DESCRIPTION OF THE TASK: Starting at the line that contains "2) pengarahan lokasi", return every line down to the end of the records below, exactly as written.

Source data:
*** Begin section ***
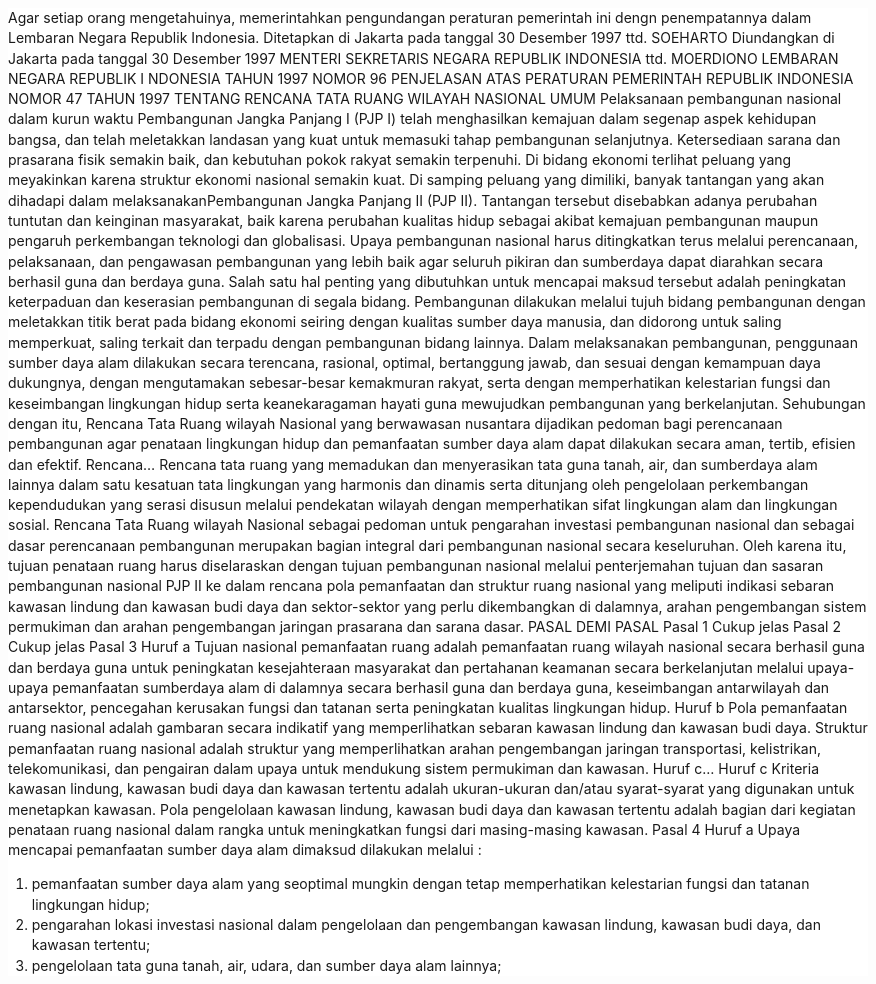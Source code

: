 Agar setiap orang mengetahuinya, memerintahkan pengundangan peraturan pemerintah ini dengn penempatannya dalam Lembaran Negara Republik Indonesia. Ditetapkan di Jakarta pada tanggal 30 Desember 1997 ttd. SOEHARTO Diundangkan di Jakarta pada tanggal 30 Desember 1997 MENTERI SEKRETARIS NEGARA REPUBLIK INDONESIA ttd. MOERDIONO LEMBARAN NEGARA REPUBLIK I NDONESIA TAHUN 1997 NOMOR 96 PENJELASAN ATAS PERATURAN PEMERINTAH REPUBLIK INDONESIA NOMOR 47 TAHUN 1997 TENTANG RENCANA TATA RUANG WILAYAH NASIONAL UMUM Pelaksanaan pembangunan nasional dalam kurun waktu Pembangunan Jangka Panjang I (PJP I) telah menghasilkan kemajuan dalam segenap aspek kehidupan bangsa, dan telah meletakkan landasan yang kuat untuk memasuki tahap pembangunan selanjutnya. Ketersediaan sarana dan prasarana fisik semakin baik, dan kebutuhan pokok rakyat semakin terpenuhi. Di bidang ekonomi terlihat peluang yang meyakinkan karena struktur ekonomi nasional semakin kuat. Di samping peluang yang dimiliki, banyak tantangan yang akan dihadapi dalam melaksanakanPembangunan Jangka Panjang II (PJP II). Tantangan tersebut disebabkan adanya perubahan tuntutan dan keinginan masyarakat, baik karena perubahan kualitas hidup sebagai akibat kemajuan pembangunan maupun pengaruh perkembangan teknologi dan globalisasi. Upaya pembangunan nasional harus ditingkatkan terus melalui perencanaan, pelaksanaan, dan pengawasan pembangunan yang lebih baik agar seluruh pikiran dan sumberdaya dapat diarahkan secara berhasil guna dan berdaya guna. Salah satu hal penting yang dibutuhkan untuk mencapai maksud tersebut adalah peningkatan keterpaduan dan keserasian pembangunan di segala bidang. Pembangunan dilakukan melalui tujuh bidang pembangunan dengan meletakkan titik berat pada bidang ekonomi seiring dengan kualitas sumber daya manusia, dan didorong untuk saling memperkuat, saling terkait dan terpadu dengan pembangunan bidang lainnya. Dalam melaksanakan pembangunan, penggunaan sumber daya alam dilakukan secara terencana, rasional, optimal, bertanggung jawab, dan sesuai dengan kemampuan daya dukungnya, dengan mengutamakan sebesar-besar kemakmuran rakyat, serta dengan memperhatikan kelestarian fungsi dan keseimbangan lingkungan hidup serta keanekaragaman hayati guna mewujudkan pembangunan yang berkelanjutan. Sehubungan dengan itu, Rencana Tata Ruang wilayah Nasional yang berwawasan nusantara dijadikan pedoman bagi perencanaan pembangunan agar penataan lingkungan hidup dan pemanfaatan sumber daya alam dapat dilakukan secara aman, tertib, efisien dan efektif. Rencana… Rencana tata ruang yang memadukan dan menyerasikan tata guna tanah, air, dan sumberdaya alam lainnya dalam satu kesatuan tata lingkungan yang harmonis dan dinamis serta ditunjang oleh pengelolaan perkembangan kependudukan yang serasi disusun melalui pendekatan wilayah dengan memperhatikan sifat lingkungan alam dan lingkungan sosial. Rencana Tata Ruang wilayah Nasional sebagai pedoman untuk pengarahan investasi pembangunan nasional dan sebagai dasar perencanaan pembangunan merupakan bagian integral dari pembangunan nasional secara keseluruhan. Oleh karena itu, tujuan penataan ruang harus diselaraskan dengan tujuan pembangunan nasional melalui penterjemahan tujuan dan sasaran pembangunan nasional PJP II ke dalam rencana pola pemanfaatan dan struktur ruang nasional yang meliputi indikasi sebaran kawasan lindung dan kawasan budi daya dan sektor-sektor yang perlu dikembangkan di dalamnya, arahan pengembangan sistem permukiman dan arahan pengembangan jaringan prasarana dan sarana dasar. PASAL DEMI PASAL
Pasal 1
Cukup jelas
Pasal 2
Cukup jelas
Pasal 3
Huruf a Tujuan nasional pemanfaatan ruang adalah pemanfaatan ruang wilayah nasional secara berhasil guna dan berdaya guna untuk peningkatan kesejahteraan masyarakat dan pertahanan keamanan secara berkelanjutan melalui upaya-upaya pemanfaatan sumberdaya alam di dalamnya secara berhasil guna dan berdaya guna, keseimbangan antarwilayah dan antarsektor, pencegahan kerusakan fungsi dan tatanan serta peningkatan kualitas lingkungan hidup. Huruf b Pola pemanfaatan ruang nasional adalah gambaran secara indikatif yang memperlihatkan sebaran kawasan lindung dan kawasan budi daya. Struktur pemanfaatan ruang nasional adalah struktur yang memperlihatkan arahan pengembangan jaringan transportasi, kelistrikan, telekomunikasi, dan pengairan dalam upaya untuk mendukung sistem permukiman dan kawasan. Huruf c… Huruf c Kriteria kawasan lindung, kawasan budi daya dan kawasan tertentu adalah ukuran-ukuran dan/atau syarat-syarat yang digunakan untuk menetapkan kawasan. Pola pengelolaan kawasan lindung, kawasan budi daya dan kawasan tertentu adalah bagian dari kegiatan penataan ruang nasional dalam rangka untuk meningkatkan fungsi dari masing-masing kawasan.
Pasal 4
Huruf a Upaya mencapai pemanfaatan sumber daya alam dimaksud dilakukan melalui :
1) pemanfaatan sumber daya alam yang seoptimal mungkin dengan tetap memperhatikan kelestarian fungsi dan tatanan lingkungan hidup;
2) pengarahan lokasi investasi nasional dalam pengelolaan dan pengembangan kawasan lindung, kawasan budi daya, dan kawasan tertentu;
3) pengelolaan tata guna tanah, air, udara, dan sumber daya alam lainnya;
*** End section ***
REPLY TO THE TASK:
2) pengarahan lokasi investasi nasional dalam pengelolaan dan pengembangan kawasan lindung, kawasan budi daya, dan kawasan tertentu;
3) pengelolaan tata guna tanah, air, udara, dan sumber daya alam lainnya;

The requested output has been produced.